For functional annotation, we aligned the assembled unigenes to seven databases (NR, SwissProt, GO, COG, KOG, EggNOG, and KEGG) using BLALT (v2.11.0), KOBAS (v2.0), and HMMER (v3.0) software. The identification of CDS and SSR was conducted by TransDecoder and MIcroSAtellite identification tool (MISA, ( respectively. The wound- and hormone-related genes were identified by annotation of KEGG pathway [34]. The results of TF prediction and annotation based on gene sequence blast (e-value at 1e-10) to Arabidopsis TF database. Then the identity > 60% TFs were used for analysis.

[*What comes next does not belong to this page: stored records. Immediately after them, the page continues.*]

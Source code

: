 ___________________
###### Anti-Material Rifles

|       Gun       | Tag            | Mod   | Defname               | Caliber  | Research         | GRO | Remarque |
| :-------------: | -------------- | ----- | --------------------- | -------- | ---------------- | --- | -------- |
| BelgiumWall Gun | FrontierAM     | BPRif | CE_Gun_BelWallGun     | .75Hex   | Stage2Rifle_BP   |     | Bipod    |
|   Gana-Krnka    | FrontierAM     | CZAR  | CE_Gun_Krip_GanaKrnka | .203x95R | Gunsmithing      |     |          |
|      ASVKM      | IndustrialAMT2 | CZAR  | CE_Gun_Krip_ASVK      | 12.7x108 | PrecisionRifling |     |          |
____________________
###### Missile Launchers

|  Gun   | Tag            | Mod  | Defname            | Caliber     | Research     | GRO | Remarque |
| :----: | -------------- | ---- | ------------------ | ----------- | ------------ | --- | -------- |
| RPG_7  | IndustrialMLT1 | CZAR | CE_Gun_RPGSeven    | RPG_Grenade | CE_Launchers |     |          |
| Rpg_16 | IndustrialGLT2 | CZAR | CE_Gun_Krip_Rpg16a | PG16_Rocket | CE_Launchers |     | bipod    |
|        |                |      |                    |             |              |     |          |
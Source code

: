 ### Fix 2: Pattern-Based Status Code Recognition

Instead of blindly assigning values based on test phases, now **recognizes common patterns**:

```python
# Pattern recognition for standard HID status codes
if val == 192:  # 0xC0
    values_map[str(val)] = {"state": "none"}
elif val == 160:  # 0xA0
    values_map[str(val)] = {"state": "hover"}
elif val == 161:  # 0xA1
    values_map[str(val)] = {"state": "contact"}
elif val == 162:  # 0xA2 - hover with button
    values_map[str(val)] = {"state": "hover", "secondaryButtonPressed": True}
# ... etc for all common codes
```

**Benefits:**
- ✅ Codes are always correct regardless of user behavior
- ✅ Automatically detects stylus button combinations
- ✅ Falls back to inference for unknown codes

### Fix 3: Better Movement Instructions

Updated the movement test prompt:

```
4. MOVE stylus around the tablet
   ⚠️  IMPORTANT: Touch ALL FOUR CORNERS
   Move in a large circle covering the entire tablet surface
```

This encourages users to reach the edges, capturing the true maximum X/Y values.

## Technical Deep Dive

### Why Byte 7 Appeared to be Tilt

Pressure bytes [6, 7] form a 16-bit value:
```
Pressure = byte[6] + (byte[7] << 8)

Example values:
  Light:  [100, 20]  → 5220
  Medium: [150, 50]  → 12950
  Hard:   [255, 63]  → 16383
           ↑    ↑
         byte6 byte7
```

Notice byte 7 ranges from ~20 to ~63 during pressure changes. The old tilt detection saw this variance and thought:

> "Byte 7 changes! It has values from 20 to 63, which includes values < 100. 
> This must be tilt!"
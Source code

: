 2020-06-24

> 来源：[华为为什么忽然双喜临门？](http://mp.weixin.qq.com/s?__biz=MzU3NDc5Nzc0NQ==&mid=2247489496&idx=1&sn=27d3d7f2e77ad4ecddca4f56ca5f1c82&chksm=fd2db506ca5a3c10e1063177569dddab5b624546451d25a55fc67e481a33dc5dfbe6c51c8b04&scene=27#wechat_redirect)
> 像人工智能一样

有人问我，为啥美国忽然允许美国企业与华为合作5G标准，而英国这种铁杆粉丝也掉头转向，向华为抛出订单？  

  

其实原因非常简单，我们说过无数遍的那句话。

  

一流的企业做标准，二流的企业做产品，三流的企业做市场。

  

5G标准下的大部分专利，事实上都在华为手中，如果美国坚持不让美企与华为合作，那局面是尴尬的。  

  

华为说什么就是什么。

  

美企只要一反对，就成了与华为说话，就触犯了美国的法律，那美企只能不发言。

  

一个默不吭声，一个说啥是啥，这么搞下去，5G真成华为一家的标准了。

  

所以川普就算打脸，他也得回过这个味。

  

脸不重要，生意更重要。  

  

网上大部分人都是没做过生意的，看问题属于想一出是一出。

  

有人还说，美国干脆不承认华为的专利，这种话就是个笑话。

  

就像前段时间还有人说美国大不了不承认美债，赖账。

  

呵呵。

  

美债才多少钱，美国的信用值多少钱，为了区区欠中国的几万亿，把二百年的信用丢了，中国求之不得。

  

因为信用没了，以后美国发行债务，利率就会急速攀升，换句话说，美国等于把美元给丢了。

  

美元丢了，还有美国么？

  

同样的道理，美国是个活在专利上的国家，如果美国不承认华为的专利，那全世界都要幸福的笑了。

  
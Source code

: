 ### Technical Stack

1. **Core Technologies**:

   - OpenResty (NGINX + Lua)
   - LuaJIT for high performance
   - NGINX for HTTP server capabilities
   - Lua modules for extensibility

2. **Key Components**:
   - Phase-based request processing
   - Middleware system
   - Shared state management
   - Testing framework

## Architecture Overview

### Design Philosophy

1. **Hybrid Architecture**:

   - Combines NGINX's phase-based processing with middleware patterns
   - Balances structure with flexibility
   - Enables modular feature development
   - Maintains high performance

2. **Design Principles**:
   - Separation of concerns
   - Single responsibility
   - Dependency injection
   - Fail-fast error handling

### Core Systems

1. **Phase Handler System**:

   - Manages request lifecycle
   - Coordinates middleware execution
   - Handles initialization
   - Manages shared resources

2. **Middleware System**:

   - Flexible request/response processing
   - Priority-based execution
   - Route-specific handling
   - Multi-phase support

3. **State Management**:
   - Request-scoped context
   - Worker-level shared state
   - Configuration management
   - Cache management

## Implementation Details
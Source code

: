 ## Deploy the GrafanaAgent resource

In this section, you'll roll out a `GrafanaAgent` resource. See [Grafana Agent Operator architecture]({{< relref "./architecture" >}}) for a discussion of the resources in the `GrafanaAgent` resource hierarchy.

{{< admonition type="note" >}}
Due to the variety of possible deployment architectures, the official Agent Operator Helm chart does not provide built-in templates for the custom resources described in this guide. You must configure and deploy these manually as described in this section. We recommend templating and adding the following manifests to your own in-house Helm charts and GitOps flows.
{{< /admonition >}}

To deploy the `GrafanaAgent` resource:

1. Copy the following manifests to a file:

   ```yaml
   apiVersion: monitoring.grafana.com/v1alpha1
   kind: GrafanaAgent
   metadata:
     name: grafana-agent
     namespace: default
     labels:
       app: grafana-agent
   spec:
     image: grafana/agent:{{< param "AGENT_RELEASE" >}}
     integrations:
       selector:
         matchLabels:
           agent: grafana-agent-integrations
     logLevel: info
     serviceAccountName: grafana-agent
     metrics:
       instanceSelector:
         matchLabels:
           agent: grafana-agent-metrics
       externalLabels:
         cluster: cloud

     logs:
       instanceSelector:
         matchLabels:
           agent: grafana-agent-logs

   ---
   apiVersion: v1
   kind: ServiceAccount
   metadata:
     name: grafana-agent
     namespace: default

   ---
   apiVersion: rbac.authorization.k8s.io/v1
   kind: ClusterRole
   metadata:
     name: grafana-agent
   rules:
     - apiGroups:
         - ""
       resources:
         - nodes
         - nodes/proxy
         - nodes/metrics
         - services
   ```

Differentially expressed genes analysis

The clean reads of RNA-Seq were aligned to full-length transcripts produced by SMRT sequence using Bowtie software (v2–2.1.0). The expression abundance of corresponding gene was represented by FPKM. The FPKM between the biological replications was analyzed using Pearson’s Correlation Coefficient (r) and the closer of r2 value to 1, the stronger correlation was between samples. The differentially expressed genes (DEGs) between various samples were identified and filtered with the R package DESeq2 (v1.36.0). We used FDR < 0.01 and the absolute value of log2(ratio) ≥ 2 as thresholds to define different gene expression. GO enrichment analysis of DEGs was implemented by the topGO R packages (v2.36.0) based Kolmogorov–Smirnov test. We used KOBAS software (v3.0) to test the statistical enrichment of differential expression genes in KEGG pathways.

Gene co-expression network construction and visualization

A co-expression gene network was constructed using the WGCNA software package (v1.51) in R using all DEGs with FPKM≥0.1. Modules with default settings, except that the power is 8, minModuleSize is 20, and minimum height for merging modules is 0.33805. The networks were visualized using Cytoscape (v3.0.0).